Gift in der Nachbarschaft

DSC_6470 Die BI „Kein Fracking in der Heide“ verfolgt aufmerksam, wie im Nachbarkreis Rotenburg mit den seit Jahrzehnten sich anhäufenden Problemen des Gasbohrens umgegangen wird. Wir waren daher auch dabei, als die Rotenburger Bürgerinitiative „Frackloses Gasbohren“ zu einem Erfahrungsaustausch und einer anschließenden Demonstration an der Bohrstelle Bötersen Z11 eingeladen hat. Fast hundert Gegner des wasserbedrohenden Gasbohrens trafen in Hassendorf zusammen, lauschten Vorträgen aus der Sicht der Wasserbeschaffungsverbände (Gasbohren beschädigt unsere Trinkwasserversorgung!) und über den Klageweg gegen LBEG und RWE, den eine BI aus Völkersen bei Verden beschreitet. In der Diskussion kam deutlich zum Ausdruck, dass gegen die Machenschaften von Exxon, RWE und GDF Suez (das sind die Haupttäter) mit härteren Bandagen gekämpft werden muss. Gespräche sind ja (wie jeder weiß) eigentlich immer nützlich bzw. man kommt nicht darum herum, miteinander zu reden. Aber wenn Gespräche mit den Betreibern (Runder Tisch Rotenburg, eine Exxon-Show), mit Behörden (z.B. LBEG) und Ministern (z.B. Habeck, Wenzel) allzu deutlich nur Alibi-Charakter haben, dann geht schon ein Teil der BI-Vertreter zu so etwas gar nicht mehr hin. Andere haben die Hoffnung nicht aufgegeben, dass Dinge sich auch bewegen können: das LBEG hat einen neuen Präsidenten, Herrn Sikorski, und der soll angeblich Offenheit und Transparenz mitbringen. Über ein Dutzend Vertreter von BIs aus Norddeutschland und Hamburg werden am Mittwoch, 26.2.14, die Gesprächsfähigkeit der LBEG – Verteter erproben. Was kann, was will Herr Söntgerath zu einer bürgerorientierten Vorgehensweise des LBEG bei Aufsuchungserlaubnissen beitragen?

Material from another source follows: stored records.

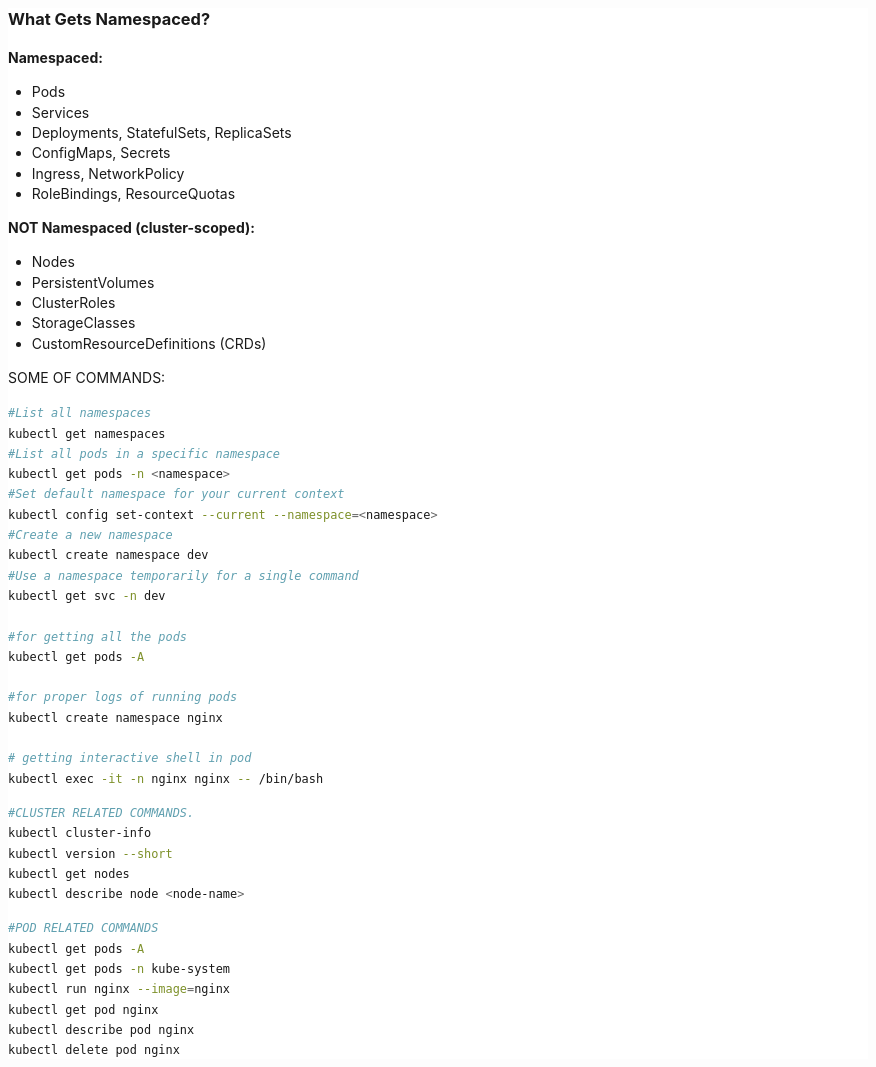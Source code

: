 ### What Gets Namespaced?

**Namespaced:**

- Pods
- Services
- Deployments, StatefulSets, ReplicaSets
- ConfigMaps, Secrets
- Ingress, NetworkPolicy
- RoleBindings, ResourceQuotas

**NOT Namespaced (cluster-scoped):**

- Nodes
- PersistentVolumes
- ClusterRoles
- StorageClasses
- CustomResourceDefinitions (CRDs)

SOME OF COMMANDS:

```bash
#List all namespaces
kubectl get namespaces
#List all pods in a specific namespace
kubectl get pods -n <namespace>
#Set default namespace for your current context
kubectl config set-context --current --namespace=<namespace>
#Create a new namespace
kubectl create namespace dev
#Use a namespace temporarily for a single command
kubectl get svc -n dev

#for getting all the pods
kubectl get pods -A

#for proper logs of running pods
kubectl create namespace nginx

# getting interactive shell in pod
kubectl exec -it -n nginx nginx -- /bin/bash

```

```bash
#CLUSTER RELATED COMMANDS.
kubectl cluster-info
kubectl version --short
kubectl get nodes
kubectl describe node <node-name>
```

```bash
#POD RELATED COMMANDS
kubectl get pods -A
kubectl get pods -n kube-system
kubectl run nginx --image=nginx
kubectl get pod nginx
kubectl describe pod nginx
kubectl delete pod nginx
```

In Rotenburg entzündet sich die Aueinandersetzung derzeit am AK Erdöl- und Erdgasförderung, einer Arbeitsgruppe, die dem Umweltausschuss des Kreistages zuarbeitet und sich aus verschiedenen Interessengruppen unter Einschluss der Bürgerinitiativen zusammensetzt. Nach drei Sitzungen soll nun von diesem Arbeitskreis eine Empfehlung abgegeben werden (Vorschlag Kreisverwaltung), in der das Reizthema Lagerstättenwasser entschärft werden soll.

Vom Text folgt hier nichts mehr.